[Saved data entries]
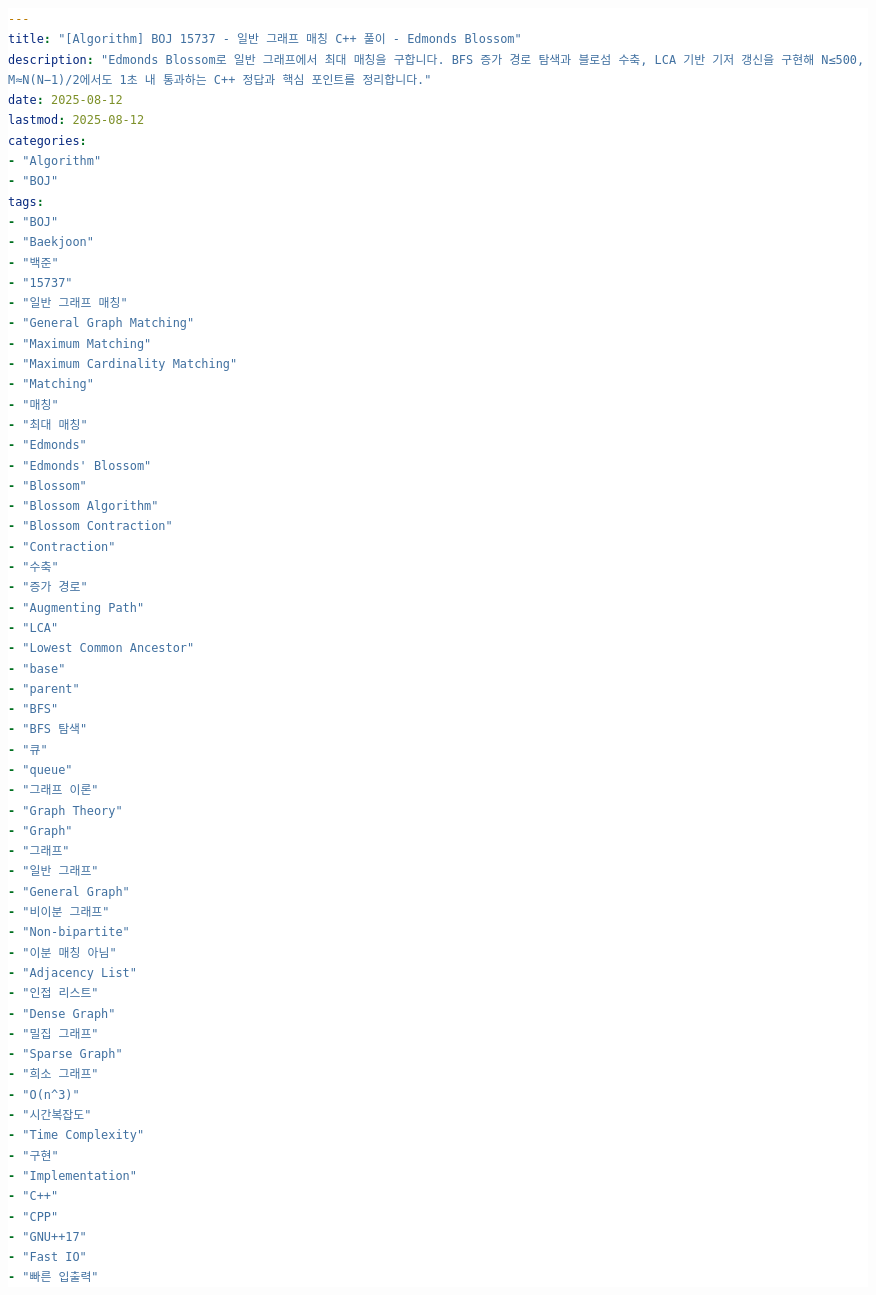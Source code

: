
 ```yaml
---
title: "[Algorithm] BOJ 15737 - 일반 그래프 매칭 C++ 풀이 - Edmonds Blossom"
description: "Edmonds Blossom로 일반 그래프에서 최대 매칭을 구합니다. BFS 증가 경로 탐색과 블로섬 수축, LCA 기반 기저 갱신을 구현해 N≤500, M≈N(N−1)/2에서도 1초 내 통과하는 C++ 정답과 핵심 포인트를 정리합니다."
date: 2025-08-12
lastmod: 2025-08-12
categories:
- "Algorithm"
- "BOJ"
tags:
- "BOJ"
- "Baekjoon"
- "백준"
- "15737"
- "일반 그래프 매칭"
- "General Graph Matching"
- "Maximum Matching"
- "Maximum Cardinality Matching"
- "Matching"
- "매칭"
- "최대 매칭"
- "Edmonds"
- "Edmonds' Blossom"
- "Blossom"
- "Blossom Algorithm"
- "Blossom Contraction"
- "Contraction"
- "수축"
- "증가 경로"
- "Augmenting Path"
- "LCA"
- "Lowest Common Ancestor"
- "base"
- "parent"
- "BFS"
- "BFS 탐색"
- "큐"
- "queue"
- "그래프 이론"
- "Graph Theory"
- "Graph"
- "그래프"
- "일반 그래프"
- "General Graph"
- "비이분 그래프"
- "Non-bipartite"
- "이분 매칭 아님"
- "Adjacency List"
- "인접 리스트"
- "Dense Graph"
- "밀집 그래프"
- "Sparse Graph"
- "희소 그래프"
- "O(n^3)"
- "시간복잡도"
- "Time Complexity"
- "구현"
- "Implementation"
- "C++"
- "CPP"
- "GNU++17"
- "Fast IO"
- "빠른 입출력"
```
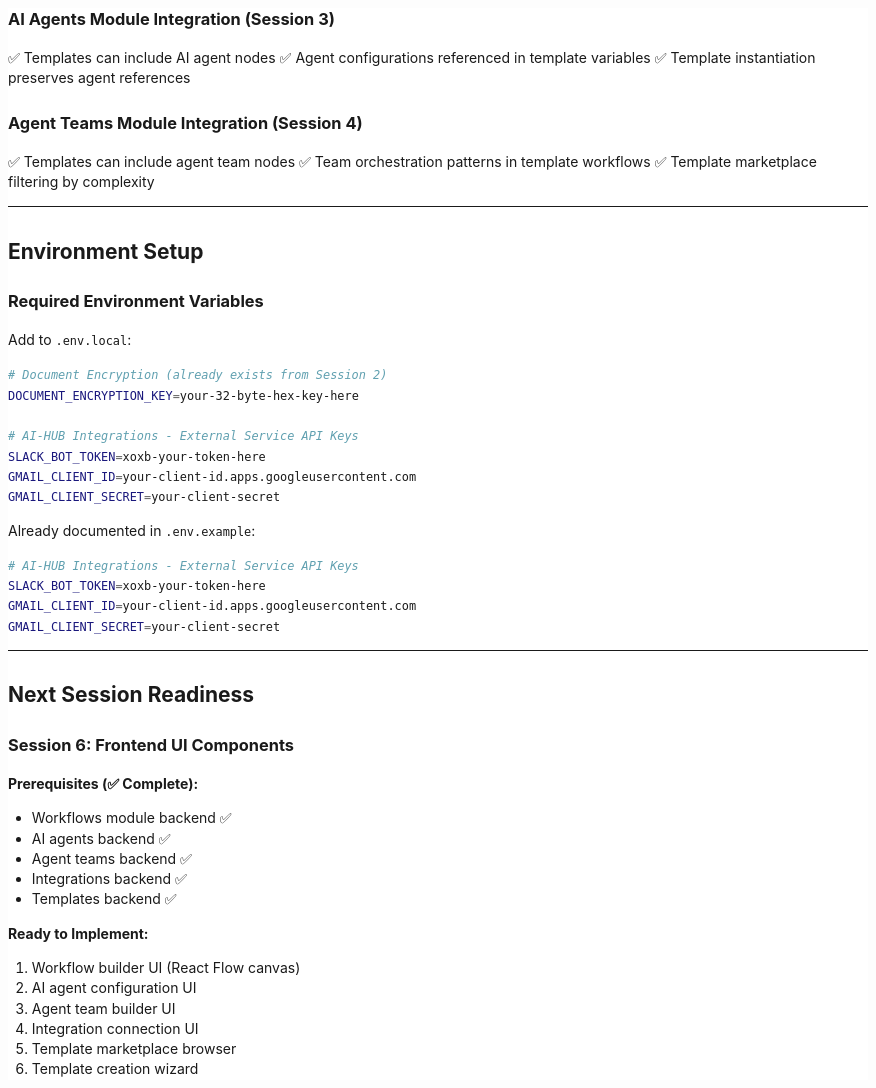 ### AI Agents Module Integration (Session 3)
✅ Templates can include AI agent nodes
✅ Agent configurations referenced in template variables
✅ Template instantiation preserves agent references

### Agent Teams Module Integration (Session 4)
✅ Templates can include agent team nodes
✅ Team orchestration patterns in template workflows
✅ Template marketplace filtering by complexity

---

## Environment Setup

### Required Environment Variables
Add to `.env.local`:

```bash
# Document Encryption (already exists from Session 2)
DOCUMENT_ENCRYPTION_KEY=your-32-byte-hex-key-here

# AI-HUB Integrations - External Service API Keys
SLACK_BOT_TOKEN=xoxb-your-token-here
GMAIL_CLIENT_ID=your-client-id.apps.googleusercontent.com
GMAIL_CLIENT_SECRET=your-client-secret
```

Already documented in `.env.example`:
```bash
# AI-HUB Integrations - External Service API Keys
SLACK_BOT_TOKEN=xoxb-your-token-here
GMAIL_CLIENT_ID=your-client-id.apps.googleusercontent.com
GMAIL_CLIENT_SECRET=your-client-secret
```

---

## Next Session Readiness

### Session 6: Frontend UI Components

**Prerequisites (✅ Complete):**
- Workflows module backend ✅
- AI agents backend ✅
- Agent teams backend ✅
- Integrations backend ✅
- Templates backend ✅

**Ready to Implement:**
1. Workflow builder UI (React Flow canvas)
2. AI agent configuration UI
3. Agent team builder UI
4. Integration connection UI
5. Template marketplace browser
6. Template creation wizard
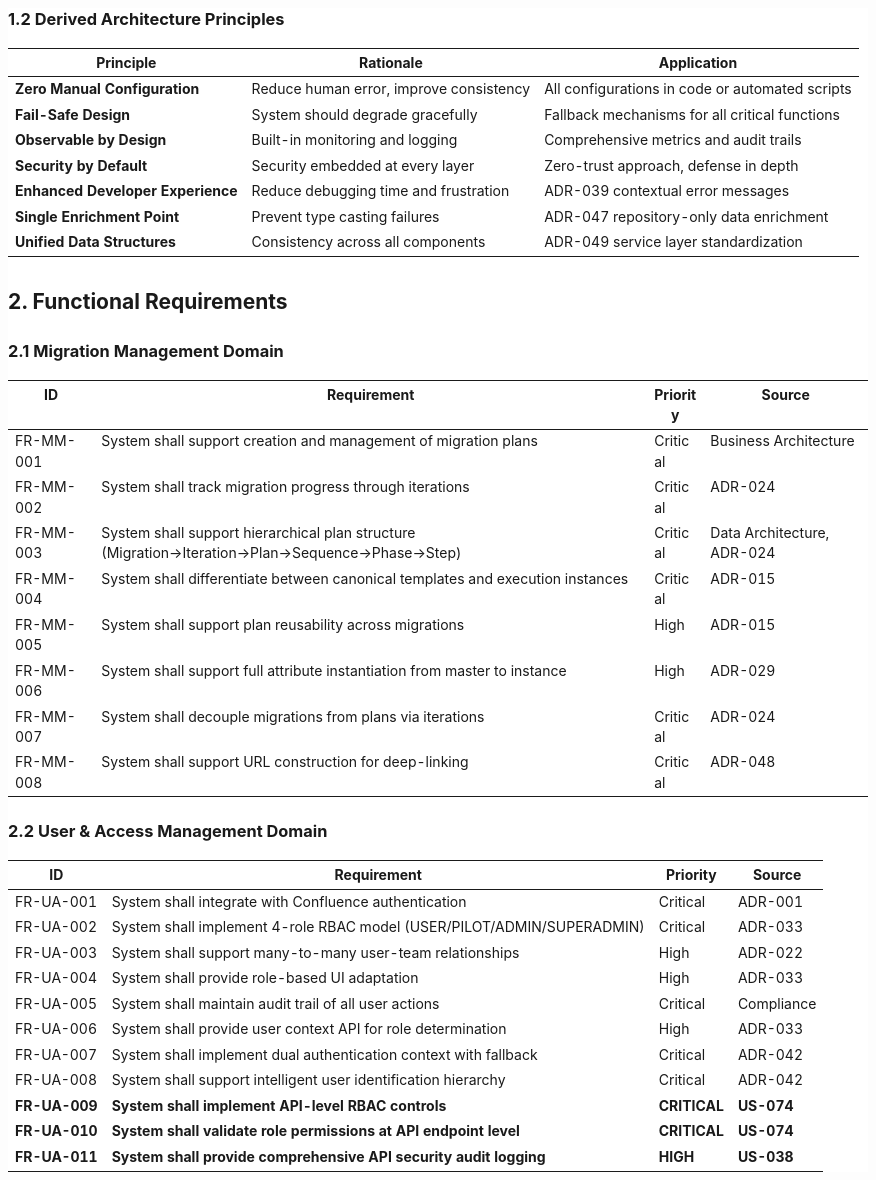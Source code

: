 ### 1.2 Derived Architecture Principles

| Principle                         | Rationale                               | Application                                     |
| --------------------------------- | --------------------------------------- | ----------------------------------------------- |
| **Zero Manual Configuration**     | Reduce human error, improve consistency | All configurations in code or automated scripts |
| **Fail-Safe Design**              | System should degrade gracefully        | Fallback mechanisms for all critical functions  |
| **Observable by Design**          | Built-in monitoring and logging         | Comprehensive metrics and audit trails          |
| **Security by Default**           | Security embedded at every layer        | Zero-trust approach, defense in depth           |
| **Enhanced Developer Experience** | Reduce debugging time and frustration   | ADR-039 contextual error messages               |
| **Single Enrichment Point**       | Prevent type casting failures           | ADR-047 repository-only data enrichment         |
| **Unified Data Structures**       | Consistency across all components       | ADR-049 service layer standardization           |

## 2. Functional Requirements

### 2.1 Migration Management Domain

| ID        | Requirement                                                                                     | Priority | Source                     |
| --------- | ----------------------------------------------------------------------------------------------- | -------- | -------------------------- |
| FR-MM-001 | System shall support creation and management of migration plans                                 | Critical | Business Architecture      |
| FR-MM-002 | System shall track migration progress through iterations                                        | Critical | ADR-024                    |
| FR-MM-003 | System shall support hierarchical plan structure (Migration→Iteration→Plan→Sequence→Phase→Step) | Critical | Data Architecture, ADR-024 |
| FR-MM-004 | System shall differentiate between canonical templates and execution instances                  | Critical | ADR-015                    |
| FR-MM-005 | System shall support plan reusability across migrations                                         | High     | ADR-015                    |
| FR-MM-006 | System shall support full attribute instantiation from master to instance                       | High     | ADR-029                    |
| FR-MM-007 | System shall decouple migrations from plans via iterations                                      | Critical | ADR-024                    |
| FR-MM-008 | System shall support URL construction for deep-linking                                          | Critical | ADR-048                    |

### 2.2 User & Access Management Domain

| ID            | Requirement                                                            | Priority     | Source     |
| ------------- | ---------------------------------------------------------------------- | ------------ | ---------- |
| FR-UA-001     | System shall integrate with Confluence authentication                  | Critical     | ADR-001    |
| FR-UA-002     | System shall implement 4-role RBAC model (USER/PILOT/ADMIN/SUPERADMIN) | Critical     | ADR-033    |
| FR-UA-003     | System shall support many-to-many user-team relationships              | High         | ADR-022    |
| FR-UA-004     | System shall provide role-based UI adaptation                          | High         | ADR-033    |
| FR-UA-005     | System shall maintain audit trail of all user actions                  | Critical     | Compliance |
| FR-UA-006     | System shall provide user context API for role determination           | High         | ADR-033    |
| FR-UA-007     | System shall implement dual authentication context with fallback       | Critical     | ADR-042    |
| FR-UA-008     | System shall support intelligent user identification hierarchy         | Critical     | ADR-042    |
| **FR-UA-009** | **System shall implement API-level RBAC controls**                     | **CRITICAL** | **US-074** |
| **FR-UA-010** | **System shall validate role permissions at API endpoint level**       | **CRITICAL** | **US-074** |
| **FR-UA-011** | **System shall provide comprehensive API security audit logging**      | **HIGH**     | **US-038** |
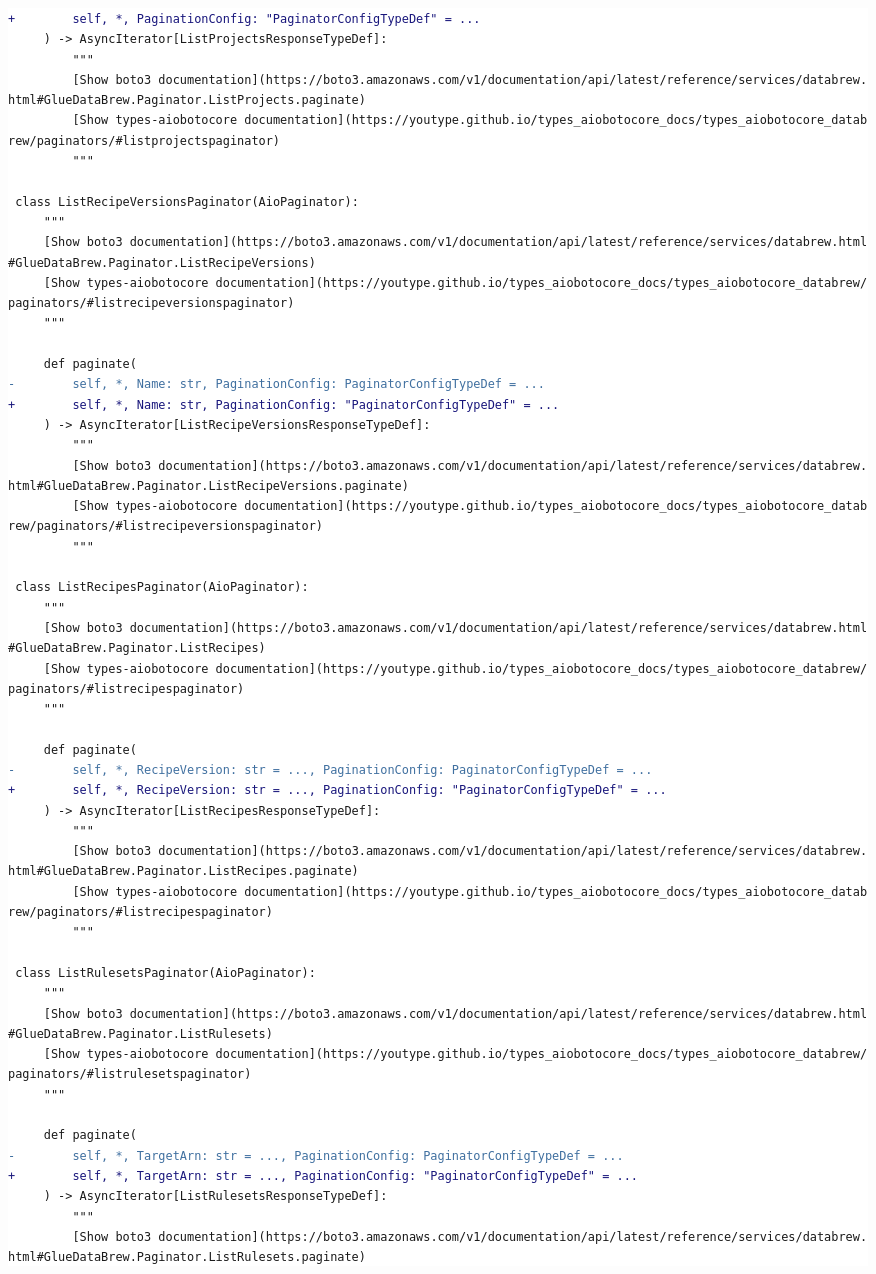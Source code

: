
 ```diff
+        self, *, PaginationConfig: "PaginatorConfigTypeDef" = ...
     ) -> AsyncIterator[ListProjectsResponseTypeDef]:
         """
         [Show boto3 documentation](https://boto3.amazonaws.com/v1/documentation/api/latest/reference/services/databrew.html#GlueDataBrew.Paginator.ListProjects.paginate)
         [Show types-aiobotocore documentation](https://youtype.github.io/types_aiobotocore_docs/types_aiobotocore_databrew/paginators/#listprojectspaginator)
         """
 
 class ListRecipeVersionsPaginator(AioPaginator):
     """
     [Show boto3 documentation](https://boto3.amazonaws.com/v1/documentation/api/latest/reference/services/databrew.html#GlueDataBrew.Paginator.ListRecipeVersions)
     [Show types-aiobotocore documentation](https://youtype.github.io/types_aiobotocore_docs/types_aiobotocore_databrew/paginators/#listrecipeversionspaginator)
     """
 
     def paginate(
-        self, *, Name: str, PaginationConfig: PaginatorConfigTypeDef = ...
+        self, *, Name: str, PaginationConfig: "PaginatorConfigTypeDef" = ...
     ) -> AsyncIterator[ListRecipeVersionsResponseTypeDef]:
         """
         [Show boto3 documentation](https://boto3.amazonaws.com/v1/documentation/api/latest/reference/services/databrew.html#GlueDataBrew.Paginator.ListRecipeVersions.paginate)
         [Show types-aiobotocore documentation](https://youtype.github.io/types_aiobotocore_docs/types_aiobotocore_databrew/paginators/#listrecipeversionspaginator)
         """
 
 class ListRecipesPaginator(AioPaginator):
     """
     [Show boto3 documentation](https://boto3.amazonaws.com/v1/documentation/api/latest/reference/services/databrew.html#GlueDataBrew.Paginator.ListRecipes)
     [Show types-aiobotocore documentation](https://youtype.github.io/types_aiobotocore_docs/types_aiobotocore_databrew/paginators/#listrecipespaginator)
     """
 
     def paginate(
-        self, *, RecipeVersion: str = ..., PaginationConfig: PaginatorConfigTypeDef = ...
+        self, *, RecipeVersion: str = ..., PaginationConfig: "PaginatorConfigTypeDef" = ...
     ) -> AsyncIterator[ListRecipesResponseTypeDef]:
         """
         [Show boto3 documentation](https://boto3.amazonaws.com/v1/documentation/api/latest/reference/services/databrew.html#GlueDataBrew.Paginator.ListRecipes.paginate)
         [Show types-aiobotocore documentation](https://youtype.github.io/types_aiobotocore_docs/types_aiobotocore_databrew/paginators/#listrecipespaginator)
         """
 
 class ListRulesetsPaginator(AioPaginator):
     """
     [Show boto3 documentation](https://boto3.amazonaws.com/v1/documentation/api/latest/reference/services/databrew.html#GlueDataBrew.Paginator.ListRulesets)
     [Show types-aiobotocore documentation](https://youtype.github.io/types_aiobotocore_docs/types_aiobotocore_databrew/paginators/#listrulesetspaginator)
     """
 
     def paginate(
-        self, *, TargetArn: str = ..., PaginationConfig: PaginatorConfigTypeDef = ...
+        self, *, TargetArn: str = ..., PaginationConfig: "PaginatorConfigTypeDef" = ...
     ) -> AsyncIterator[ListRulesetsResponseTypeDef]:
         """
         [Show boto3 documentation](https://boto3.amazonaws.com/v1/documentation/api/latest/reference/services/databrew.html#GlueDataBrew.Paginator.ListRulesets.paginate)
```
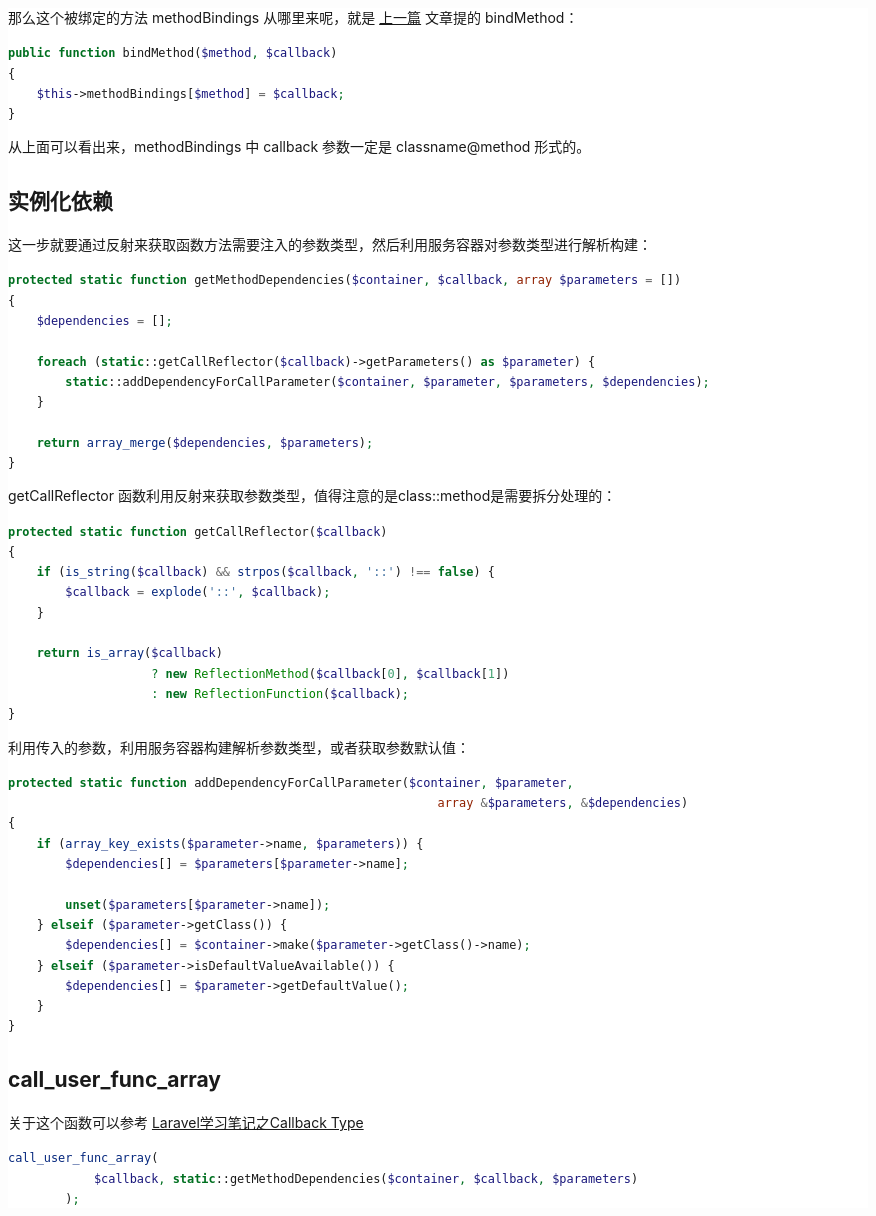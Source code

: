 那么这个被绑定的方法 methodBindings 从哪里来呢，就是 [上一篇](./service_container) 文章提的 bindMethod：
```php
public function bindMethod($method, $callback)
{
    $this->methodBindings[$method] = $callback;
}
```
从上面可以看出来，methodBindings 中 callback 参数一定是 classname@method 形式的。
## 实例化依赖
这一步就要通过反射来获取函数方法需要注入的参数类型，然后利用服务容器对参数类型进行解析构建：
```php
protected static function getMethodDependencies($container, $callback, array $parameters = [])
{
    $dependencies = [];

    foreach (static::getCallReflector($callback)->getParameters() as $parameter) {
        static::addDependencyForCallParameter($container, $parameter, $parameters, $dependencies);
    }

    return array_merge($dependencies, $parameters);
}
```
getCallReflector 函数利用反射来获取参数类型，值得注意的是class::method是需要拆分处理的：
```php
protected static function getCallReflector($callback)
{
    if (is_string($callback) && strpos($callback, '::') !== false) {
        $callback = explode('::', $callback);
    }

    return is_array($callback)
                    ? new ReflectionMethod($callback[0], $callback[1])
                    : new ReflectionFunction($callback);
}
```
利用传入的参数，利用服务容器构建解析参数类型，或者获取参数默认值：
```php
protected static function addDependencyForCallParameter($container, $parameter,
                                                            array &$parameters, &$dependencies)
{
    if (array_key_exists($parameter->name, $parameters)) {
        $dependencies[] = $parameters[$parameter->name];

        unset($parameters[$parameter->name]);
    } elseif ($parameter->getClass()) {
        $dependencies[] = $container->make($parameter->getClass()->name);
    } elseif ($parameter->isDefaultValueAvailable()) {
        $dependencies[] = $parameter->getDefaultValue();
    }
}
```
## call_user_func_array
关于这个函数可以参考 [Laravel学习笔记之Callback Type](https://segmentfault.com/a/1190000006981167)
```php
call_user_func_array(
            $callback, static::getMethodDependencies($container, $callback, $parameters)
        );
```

[TASK PROMPT]
Copy each line above where the string "logging" occurs.

[TASK RESULT]
| **Observable by Design**          | Built-in monitoring and logging         | Comprehensive metrics and audit trails          |
| **FR-UA-011** | **System shall provide comprehensive API security audit logging**      | **HIGH**     | **US-038** |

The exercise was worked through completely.